Dit is het belangrijkste getal van de pandemie. Hoe wordt het berekend?
Maatregelen worden pas versoepeld als de verspreidingsgraad langere tijd onder de 1 ligt. Hoe komt dat cijfer tot stand?
Het is van een ‘allesoverstijgend belang dat [de] verspreidingsgraad onder de 1 ligt’, stelde Mark Rutte in de persconferentie op 28 april, waarin hij bekendmaakte dat de scholen en kinderopvang langzaamaan open zullen gaan.
Sinds een tijdje ligt die graad in Nederland inderdaad onder de 1. Stijgt hij boven die grens, zei Rutte ook, dan twijfelt hij niet om weer strengere maatregelen in te voeren.
Hierbij vaart hij op het advies van het Outbreak Management Team (OMT), dat vindt dat maatregelen pas versoepeld kunnen worden als de besmettingsgraad ‘geruime tijd’ kleiner is dan 1.
Een belangrijk getal, dus, die besmettingsgraad. Hoe wordt hij berekend?

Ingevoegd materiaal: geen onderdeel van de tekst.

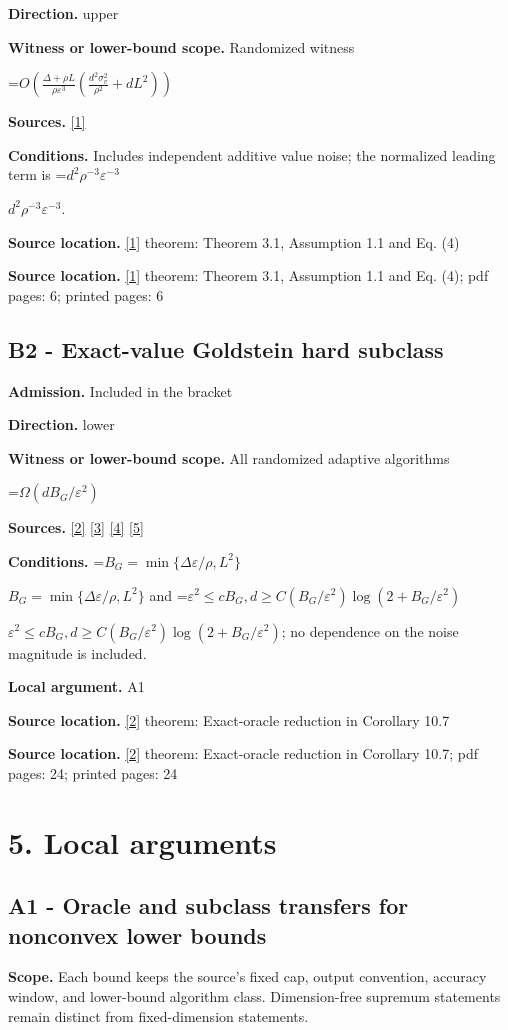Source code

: \documentclass[10pt,a4paper]{article}
\newcommand{\AtlasMath}[1]{\par\begingroup\centering\setbox0=\hbox{$\displaystyle #1$}\ifdim\wd0>1.4\linewidth\typeout{ATLAS WIDE FORMULA: \the\wd0}\fi\ifdim\wd0>\linewidth\resizebox{\linewidth}{!}{\box0}\else\box0\fi\par\endgroup}
\newcommand{\AtlasInlineMath}[1]{\begingroup\setbox0=\hbox{$#1$}\ifdim\wd0>.4\linewidth\endgroup\AtlasMath{#1}\else\endgroup$#1$\fi}
\begin{document}
\textbf{Direction.} upper

\textbf{Witness or lower-bound scope.} Randomized witness

\AtlasMath{O\!\left(\frac{\Delta+\rho L}{\rho\varepsilon^3}\left(\frac{d^2\sigma_v^2}{\rho^2}+dL^2\right)\right)}
\textbf{Sources.} \href{https://arxiv.org/html/2605.06549v1}{[1]}

\textbf{Conditions.} Includes independent additive value noise; the normalized leading term is \AtlasInlineMath{d^2\rho^{-3}\varepsilon^{-3}}.

\textbf{Source location.} \href{https://arxiv.org/html/2605.06549v1}{[1]} theorem: Theorem 3.1, Assumption 1.1 and Eq. (4)

\textbf{Source location.} \href{https://arxiv.org/html/2605.06549v1}{[1]} theorem: Theorem 3.1, Assumption 1.1 and Eq. (4); pdf pages: 6; printed pages: 6

\subsection{B2 - Exact-value Goldstein hard subclass}
\textbf{Admission.} Included in the bracket

\textbf{Direction.} lower

\textbf{Witness or lower-bound scope.} All randomized adaptive algorithms

\AtlasMath{\Omega(dB_G/\varepsilon^2)}
\textbf{Sources.} \href{https://arxiv.org/html/2610.19652v1}{[2]} \href{https://arxiv.org/html/2609.00045v3}{[3]} \href{https://arxiv.org/pdf/2610.00245v2}{[4]} \href{https://arxiv.org/html/2610.17074v1}{[5]}

\textbf{Conditions.} \AtlasInlineMath{B_G=\min\{\Delta\varepsilon/\rho,L^2\}} and \AtlasInlineMath{\varepsilon^2\le cB_G,d\ge C(B_G/\varepsilon^2)\log(2+B_G/\varepsilon^2)}; no dependence on the noise magnitude is included.

\textbf{Local argument.} A1

\textbf{Source location.} \href{https://arxiv.org/html/2610.19652v1}{[2]} theorem: Exact-oracle reduction in Corollary 10.7

\textbf{Source location.} \href{https://arxiv.org/html/2610.19652v1}{[2]} theorem: Exact-oracle reduction in Corollary 10.7; pdf pages: 24; printed pages: 24

\section{5. Local arguments}
\subsection{A1 - Oracle and subclass transfers for nonconvex lower bounds}
\textbf{Scope.} Each bound keeps the source's fixed cap, output convention, accuracy window, and lower-bound algorithm class. Dimension-free supremum statements remain distinct from fixed-dimension statements.
\end{document}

Hoe zat het ook weer met die R?
De besmettingsgraad die Rutte noemde wordt ook wel het ‘besmettingsgetal’ of ‘reproductiegetal’ genoemd. Of, voor intimi: R.

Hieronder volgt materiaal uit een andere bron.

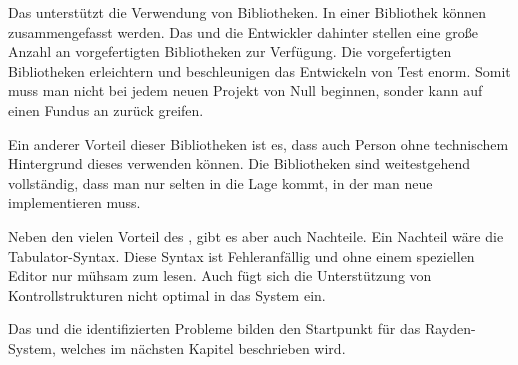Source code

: \SuperPar
Das  unterstützt die Verwendung von Bibliotheken. In einer Bibliothek können  zusammengefasst werden. Das  und die Entwickler dahinter stellen eine große Anzahl an vorgefertigten Bibliotheken zur Verfügung. Die vorgefertigten Bibliotheken erleichtern und beschleunigen das Entwickeln von Test enorm. Somit muss man nicht bei jedem neuen Projekt von Null beginnen, sonder kann auf einen Fundus an  zurück greifen.

\SuperPar
Ein anderer Vorteil dieser Bibliotheken ist es, dass auch Person ohne technischem Hintergrund dieses  verwenden können. Die Bibliotheken sind weitestgehend vollständig, dass man nur selten in die Lage kommt, in der man neue  implementieren muss.

\SuperPar
Neben den vielen Vorteil des , gibt es aber auch Nachteile. Ein Nachteil wäre die Tabulator-Syntax. Diese Syntax ist Fehleranfällig und ohne einem speziellen Editor nur mühsam zum lesen. Auch fügt sich die Unterstützung von Kontrollstrukturen nicht optimal in das System ein.

\SuperPar
Das  und die identifizierten Probleme bilden den Startpunkt für das Rayden-System, welches im nächsten Kapitel beschrieben wird.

Twee termen worden nog weleens door elkaar gehaald: R0 en R. R0 is het ‘basaal reproductiegetal’ – het gemiddeld aantal mensen dat een geïnfecteerd persoon besmet, in een populatie waar de ziekte voor het eerst komt en nog geen maatregelen zijn genomen. De R0 gaat er dus van uit dat iedereen nog besmet kan worden.
(Fun fact: de R0 is bedacht door de Nederlandse epidemioloog Hans Heesterbeek.)

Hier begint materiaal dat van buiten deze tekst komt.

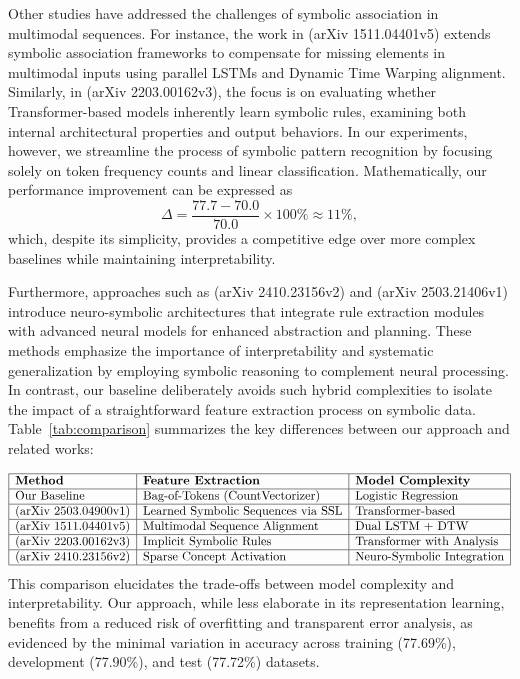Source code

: \documentclass{article}
\begin{document}
Other studies have addressed the challenges of symbolic association in multimodal sequences. For instance, the work in (arXiv 1511.04401v5) extends symbolic association frameworks to compensate for missing elements in multimodal inputs using parallel LSTMs and Dynamic Time Warping alignment. Similarly, in (arXiv 2203.00162v3), the focus is on evaluating whether Transformer-based models inherently learn symbolic rules, examining both internal architectural properties and output behaviors. In our experiments, however, we streamline the process of symbolic pattern recognition by focusing solely on token frequency counts and linear classification. Mathematically, our performance improvement can be expressed as 
\[
\Delta = \frac{77.7 - 70.0}{70.0} \times 100\% \approx 11\%,
\]
which, despite its simplicity, provides a competitive edge over more complex baselines while maintaining interpretability.

Furthermore, approaches such as (arXiv 2410.23156v2) and (arXiv 2503.21406v1) introduce neuro-symbolic architectures that integrate rule extraction modules with advanced neural models for enhanced abstraction and planning. These methods emphasize the importance of interpretability and systematic generalization by employing symbolic reasoning to complement neural processing. In contrast, our baseline deliberately avoids such hybrid complexities to isolate the impact of a straightforward feature extraction process on symbolic data. Table~\ref{tab:comparison} summarizes the key differences between our approach and related works:

\[
\begin{array}{|l|l|l|}
\hline
\textbf{Method} & \textbf{Feature Extraction} & \textbf{Model Complexity} \\ \hline
\text{Our Baseline} & \text{Bag-of-Tokens (CountVectorizer)} & \text{Logistic Regression} \\ \hline
\text{(arXiv 2503.04900v1)} & \text{Learned Symbolic Sequences via SSL} & \text{Transformer-based} \\ \hline
\text{(arXiv 1511.04401v5)} & \text{Multimodal Sequence Alignment} & \text{Dual LSTM + DTW} \\ \hline
\text{(arXiv 2203.00162v3)} & \text{Implicit Symbolic Rules} & \text{Transformer with Analysis} \\ \hline
\text{(arXiv 2410.23156v2)} & \text{Sparse Concept Activation} & \text{Neuro-Symbolic Integration} \\ \hline
\end{array}
\]
This comparison elucidates the trade-offs between model complexity and interpretability. Our approach, while less elaborate in its representation learning, benefits from a reduced risk of overfitting and transparent error analysis, as evidenced by the minimal variation in accuracy across training (77.69\%), development (77.90\%), and test (77.72\%) datasets.
\end{document}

R geeft een beeld van hoe de besmetting gaat
De R, daarentegen, is het ‘effectief reproductiegetal’ – het gemiddeld aantal mensen dat een geïnfecteerd persoon daadwerkelijk besmet. Die gaat dus niet meer uit van de hypothetische beginsituatie, maar geeft een beeld van hoe het in de praktijk gaat. Daarom is dat ook het getal waar je nu naar wilt kijken.
Deze R is doorgaans kleiner dan de R0, omdat er bijvoorbeeld maatregelen zijn genomen of er een vaccin gevonden is (helaas is dat nog niet het geval voor corona). Een ander verschil: R verandert door de tijd heen, R0 is een constante.
Hoe moet ik die R interpreteren?
Stel, R is op dit moment gelijk aan 2. Dat betekent dat één ziek persoon gemiddeld twee mensen besmet. Die besmetten op hun beurt elk twee mensen, dus in totaal vier. Het aantal nieuwe besmettingen verdubbelt dus per cyclus: 1, 2, 4, 8, 16, 32...
Dit is wat je noemt exponentiële groei – een ontwikkeling die niet lineair verloopt, maar steeds sneller toeneemt.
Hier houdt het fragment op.